- ACTIVITY
Establish how many lines below contain the string "http". Respond with that number alone.
==========
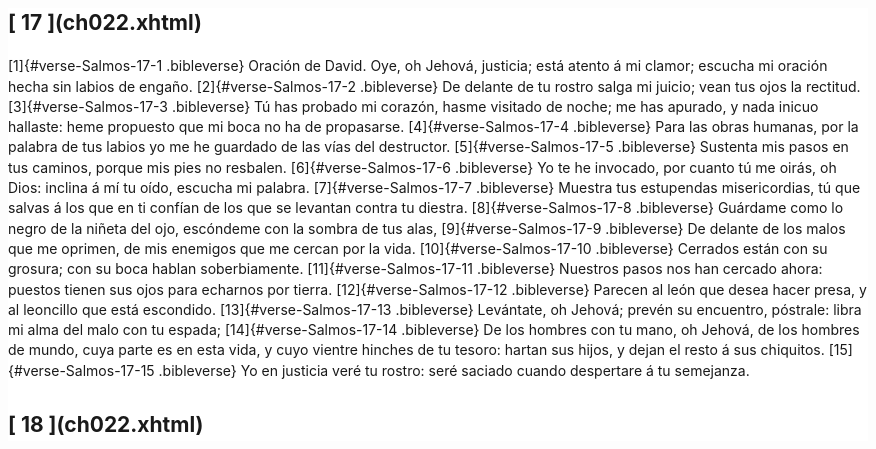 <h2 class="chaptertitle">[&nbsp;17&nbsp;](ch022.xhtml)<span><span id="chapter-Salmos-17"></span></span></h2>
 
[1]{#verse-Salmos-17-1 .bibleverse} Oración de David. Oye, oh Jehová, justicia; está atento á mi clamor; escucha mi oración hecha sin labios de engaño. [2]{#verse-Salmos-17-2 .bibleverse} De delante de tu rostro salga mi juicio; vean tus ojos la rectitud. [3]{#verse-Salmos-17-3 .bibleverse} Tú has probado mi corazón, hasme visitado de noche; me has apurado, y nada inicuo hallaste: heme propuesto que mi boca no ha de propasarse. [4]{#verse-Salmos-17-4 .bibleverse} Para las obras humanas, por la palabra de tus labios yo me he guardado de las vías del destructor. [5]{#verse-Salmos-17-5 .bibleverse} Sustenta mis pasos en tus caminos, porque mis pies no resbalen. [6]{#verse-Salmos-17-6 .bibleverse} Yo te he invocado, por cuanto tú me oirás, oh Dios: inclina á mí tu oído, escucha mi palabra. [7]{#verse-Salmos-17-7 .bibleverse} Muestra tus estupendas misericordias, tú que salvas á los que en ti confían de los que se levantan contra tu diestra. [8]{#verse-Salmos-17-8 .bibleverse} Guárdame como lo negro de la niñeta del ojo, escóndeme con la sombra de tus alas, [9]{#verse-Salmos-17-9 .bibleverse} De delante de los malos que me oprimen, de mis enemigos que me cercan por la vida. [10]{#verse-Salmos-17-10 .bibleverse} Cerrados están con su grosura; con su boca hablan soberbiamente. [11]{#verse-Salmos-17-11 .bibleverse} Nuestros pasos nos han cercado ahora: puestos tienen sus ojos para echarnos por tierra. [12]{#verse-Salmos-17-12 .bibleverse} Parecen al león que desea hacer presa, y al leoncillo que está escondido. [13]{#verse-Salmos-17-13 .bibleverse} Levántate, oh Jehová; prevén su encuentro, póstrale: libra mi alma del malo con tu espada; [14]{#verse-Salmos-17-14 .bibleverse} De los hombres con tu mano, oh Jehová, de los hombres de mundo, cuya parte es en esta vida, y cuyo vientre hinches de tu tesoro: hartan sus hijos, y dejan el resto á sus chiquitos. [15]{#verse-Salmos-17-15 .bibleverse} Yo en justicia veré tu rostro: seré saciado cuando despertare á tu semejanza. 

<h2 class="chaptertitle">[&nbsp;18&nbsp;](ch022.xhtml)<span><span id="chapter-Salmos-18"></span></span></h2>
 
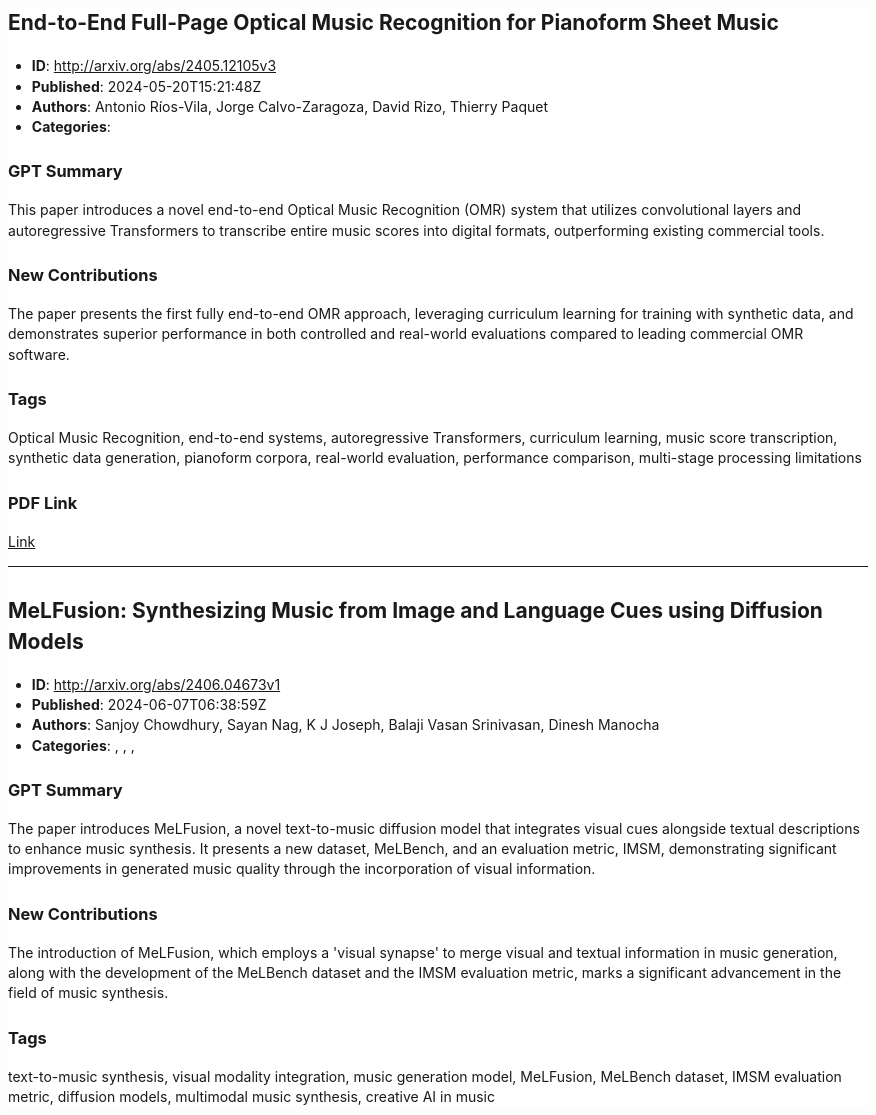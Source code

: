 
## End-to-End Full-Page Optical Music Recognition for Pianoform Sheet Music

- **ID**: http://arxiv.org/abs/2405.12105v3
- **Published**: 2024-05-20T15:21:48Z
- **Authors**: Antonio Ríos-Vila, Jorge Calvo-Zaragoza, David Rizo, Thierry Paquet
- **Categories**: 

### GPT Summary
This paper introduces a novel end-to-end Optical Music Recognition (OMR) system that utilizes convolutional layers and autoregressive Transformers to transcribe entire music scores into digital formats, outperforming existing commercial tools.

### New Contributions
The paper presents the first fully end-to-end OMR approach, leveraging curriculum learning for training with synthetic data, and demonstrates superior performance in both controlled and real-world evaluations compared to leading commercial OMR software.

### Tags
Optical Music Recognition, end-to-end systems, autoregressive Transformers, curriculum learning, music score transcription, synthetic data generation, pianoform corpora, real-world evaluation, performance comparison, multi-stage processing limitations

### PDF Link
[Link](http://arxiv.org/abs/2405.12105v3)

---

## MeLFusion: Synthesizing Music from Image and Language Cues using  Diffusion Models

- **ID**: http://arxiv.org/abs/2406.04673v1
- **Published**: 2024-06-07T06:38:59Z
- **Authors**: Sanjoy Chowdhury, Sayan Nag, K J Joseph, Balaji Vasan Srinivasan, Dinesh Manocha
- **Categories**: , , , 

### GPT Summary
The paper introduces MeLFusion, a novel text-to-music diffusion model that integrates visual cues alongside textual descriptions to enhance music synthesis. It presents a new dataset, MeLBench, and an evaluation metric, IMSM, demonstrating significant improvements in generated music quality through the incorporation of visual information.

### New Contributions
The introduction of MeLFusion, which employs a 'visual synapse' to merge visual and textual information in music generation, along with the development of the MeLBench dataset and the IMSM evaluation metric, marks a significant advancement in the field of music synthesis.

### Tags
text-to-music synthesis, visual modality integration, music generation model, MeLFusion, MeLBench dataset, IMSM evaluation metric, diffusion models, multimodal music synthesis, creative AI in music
==========
- SOLUTION FOR THIS PROBLEM
3